# pem mill



## egerm (Dec 19, 2007)

i have found that when ever i have tried to use a pen mill on a hand drill it goes terribly wrong. also when i have used the drill press and manuel pushed the blank into the mill i had the same efect blown up blank. yet every time i have used the press to apply presur it works great. has anyone else had this happen


----------



## maxwell_smart007 (Dec 19, 2007)

I use my hand-held drill...works fine for me


----------



## Randy_ (Dec 19, 2007)

I don't have a clue???  It might have to do with how your mill is sharpened.  There is not total uniformity as they come from the manufacturer.

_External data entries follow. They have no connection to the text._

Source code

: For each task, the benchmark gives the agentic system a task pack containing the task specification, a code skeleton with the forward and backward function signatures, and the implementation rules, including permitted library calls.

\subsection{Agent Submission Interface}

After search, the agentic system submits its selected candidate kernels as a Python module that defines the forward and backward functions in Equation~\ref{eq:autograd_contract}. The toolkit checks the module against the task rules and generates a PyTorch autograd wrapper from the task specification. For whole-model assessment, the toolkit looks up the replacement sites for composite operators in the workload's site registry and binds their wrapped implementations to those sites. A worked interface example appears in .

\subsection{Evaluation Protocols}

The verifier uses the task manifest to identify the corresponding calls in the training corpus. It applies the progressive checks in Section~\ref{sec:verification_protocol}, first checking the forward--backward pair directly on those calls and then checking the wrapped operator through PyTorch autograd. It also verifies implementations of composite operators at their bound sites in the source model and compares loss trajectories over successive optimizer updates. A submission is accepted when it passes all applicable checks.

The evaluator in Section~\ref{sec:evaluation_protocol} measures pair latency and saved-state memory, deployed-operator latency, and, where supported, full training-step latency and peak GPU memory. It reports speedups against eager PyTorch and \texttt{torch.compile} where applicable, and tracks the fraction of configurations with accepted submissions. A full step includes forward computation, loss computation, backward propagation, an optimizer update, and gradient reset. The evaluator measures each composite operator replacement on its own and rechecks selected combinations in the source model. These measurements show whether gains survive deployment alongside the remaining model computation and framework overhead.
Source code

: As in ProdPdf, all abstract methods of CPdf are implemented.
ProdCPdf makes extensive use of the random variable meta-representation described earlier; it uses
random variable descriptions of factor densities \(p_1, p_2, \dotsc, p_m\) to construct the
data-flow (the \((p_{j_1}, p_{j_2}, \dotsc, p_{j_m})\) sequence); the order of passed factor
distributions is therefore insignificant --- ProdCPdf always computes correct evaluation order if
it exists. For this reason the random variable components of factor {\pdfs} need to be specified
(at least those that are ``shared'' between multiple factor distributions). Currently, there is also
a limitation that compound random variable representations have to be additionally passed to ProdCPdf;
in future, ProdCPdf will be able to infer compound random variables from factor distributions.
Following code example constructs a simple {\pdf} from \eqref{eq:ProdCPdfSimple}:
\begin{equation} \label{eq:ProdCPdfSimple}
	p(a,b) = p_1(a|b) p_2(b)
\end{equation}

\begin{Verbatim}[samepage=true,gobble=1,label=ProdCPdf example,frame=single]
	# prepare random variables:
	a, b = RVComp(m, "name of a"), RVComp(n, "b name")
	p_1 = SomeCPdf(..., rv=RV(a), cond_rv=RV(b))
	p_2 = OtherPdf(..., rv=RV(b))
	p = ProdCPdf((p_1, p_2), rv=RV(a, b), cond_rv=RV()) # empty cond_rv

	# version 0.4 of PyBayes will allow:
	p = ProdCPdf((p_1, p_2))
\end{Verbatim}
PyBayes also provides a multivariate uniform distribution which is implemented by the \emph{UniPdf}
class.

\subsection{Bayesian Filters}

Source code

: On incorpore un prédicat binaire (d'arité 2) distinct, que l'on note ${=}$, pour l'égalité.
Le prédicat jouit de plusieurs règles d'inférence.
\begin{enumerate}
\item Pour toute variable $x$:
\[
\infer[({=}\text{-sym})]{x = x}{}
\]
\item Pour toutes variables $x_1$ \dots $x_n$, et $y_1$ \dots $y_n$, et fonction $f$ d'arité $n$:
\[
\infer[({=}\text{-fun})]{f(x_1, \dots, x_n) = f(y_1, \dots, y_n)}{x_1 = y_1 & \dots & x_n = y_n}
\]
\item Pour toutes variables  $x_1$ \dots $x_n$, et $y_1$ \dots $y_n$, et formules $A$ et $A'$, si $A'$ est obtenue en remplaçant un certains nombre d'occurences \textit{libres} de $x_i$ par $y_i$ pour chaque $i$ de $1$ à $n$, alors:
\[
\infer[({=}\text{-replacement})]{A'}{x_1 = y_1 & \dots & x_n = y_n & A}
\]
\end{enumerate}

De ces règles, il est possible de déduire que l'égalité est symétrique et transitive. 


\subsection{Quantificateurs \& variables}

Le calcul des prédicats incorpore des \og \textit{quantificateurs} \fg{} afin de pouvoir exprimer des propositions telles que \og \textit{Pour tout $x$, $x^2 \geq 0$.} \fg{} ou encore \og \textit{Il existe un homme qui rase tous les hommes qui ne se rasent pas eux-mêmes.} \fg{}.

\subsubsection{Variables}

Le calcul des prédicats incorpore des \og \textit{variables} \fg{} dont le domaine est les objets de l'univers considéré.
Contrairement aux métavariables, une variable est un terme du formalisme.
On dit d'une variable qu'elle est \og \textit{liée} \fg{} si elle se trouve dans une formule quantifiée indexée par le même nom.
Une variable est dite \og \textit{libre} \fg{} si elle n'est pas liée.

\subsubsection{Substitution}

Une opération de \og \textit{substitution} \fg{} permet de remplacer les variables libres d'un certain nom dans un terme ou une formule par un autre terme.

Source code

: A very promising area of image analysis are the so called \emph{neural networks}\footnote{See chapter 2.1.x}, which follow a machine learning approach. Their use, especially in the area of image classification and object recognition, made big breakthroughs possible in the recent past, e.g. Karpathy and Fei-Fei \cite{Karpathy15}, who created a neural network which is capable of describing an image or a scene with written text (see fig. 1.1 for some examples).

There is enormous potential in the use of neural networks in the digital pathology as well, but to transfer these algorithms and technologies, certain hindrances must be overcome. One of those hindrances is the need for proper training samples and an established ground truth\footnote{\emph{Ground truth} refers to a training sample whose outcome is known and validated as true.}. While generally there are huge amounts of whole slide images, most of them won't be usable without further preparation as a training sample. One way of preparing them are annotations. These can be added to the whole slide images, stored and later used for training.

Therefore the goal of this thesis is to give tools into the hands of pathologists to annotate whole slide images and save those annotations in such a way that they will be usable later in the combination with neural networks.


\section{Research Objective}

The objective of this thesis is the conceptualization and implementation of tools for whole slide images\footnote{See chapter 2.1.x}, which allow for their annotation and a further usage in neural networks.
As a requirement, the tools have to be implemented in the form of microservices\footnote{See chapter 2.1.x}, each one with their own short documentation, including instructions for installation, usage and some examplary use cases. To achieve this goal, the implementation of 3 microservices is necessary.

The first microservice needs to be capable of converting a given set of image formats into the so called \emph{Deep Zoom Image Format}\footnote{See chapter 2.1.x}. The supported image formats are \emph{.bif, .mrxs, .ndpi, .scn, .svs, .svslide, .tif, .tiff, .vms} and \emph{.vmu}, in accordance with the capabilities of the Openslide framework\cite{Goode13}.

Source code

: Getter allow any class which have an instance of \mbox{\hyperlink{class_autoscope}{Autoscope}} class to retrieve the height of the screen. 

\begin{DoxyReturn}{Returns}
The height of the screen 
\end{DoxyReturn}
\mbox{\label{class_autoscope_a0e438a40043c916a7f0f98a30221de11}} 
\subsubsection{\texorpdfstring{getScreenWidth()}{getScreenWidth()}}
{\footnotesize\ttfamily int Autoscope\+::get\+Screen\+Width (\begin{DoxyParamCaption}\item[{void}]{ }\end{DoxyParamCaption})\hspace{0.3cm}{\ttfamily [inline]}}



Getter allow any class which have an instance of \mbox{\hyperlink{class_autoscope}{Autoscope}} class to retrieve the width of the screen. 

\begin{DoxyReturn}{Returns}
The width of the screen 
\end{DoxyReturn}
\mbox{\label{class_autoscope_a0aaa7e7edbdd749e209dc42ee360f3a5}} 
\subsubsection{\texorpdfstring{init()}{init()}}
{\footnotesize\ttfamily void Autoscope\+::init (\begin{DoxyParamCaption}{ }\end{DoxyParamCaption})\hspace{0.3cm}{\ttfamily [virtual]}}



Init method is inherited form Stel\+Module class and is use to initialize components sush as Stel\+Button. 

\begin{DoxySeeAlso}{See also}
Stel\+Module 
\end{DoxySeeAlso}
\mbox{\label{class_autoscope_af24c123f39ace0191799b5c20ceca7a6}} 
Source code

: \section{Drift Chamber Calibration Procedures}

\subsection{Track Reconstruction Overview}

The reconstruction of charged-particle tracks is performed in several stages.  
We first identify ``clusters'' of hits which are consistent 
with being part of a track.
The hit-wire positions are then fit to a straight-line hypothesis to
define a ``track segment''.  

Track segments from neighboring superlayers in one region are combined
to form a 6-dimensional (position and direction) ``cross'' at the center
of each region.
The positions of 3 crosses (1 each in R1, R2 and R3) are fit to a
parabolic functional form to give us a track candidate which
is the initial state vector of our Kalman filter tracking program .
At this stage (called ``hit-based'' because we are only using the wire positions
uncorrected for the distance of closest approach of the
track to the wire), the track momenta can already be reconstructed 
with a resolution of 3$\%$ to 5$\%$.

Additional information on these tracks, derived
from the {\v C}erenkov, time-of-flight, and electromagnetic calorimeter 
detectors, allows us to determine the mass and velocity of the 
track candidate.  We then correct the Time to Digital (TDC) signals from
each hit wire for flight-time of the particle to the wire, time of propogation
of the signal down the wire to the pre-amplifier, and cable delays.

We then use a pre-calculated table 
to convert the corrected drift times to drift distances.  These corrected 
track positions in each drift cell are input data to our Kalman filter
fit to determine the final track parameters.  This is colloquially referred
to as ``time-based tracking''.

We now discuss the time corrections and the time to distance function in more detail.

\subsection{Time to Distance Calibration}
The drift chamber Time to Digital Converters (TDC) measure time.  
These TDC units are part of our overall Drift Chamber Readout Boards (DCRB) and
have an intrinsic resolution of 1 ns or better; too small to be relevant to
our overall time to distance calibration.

I use a VS cordless drill and it works just fine; but if the DP works for you, that is what you should use.


----------



## rherrell (Dec 19, 2007)

Word of advice....Don't EVER hold the blank in your hand when using the pen mill(if you like your fingers). You stated that whenever you manually push the blank it blows up but when you use the drill press to apply pressure it works great. That should give you a clue right there.Too many variables when you use your hands. 
Make sure you're mill is sharp and if you're using sleeves make sure they fit with no slop. I put my blanks in a vise and use a cordless drill and don't have any problems.


----------



## RONB (Dec 19, 2007)

You can't make pens without hands.Be careful, clamp the piece down.


----------



## Daniel (Dec 19, 2007)

I use the pen mill in my drill press, hold the blank with a pair of channel lock pliers. I have had a few blanks tear out over the past five years. this means the mill is dull in my experience.


----------



## Paul in OKC (Dec 19, 2007)

I use mine in a cordless drill set on the low range, hold blanks in my hand.


----------



## rherrell (Dec 19, 2007)

Paul, I guess you and the infamous Eagle think alike. He uses his hands too, only not with a cordless drill.
Here's the email he sent me....I saw your reply about milling blanks.
FYI.
I have been milling on the DP and the lathe for the last three and a half years with absolutely NO PROBLEMS.
Clamping in a vice and using a drill would be my absolute last option.
I also hold them with my hand while milling on the lathe.
I am no expert but I have been told my pens are fairly desent.

I'm sticking by my guns though. 40 years of working in sheet metal shops has taught me a little about shop safety and I know this much... I'm not going to hold a little piece of wood in my hand that has a high speed cutter coming at me from the other side. I've had MORE than my fair share of industrial accidents and this just sounds like one waiting to happen.
Paul, I would think that with all your shop experience you wouldn't mill your blanks that way. Let's hope yours and Eagles luck doesn't run out.

Thanks for letting me rant a bit.


----------



## JasonF (Dec 19, 2007)

I used to hold the blank in my hand with a drill. I guess over time my trimmer was getting dull and I was having to push harder to trim the wood. One day my hand slipped and you guessed it, band-aid city on the thumb and forefinger. After that I sharpened the trimmer a bit and started clampping the blank and using the drill press. Worked great. Then over this past Thanksgiving week, in a hurry and out of "convenience", I used the "hold and drill" method. Yep-got the thumb and forefinger again. 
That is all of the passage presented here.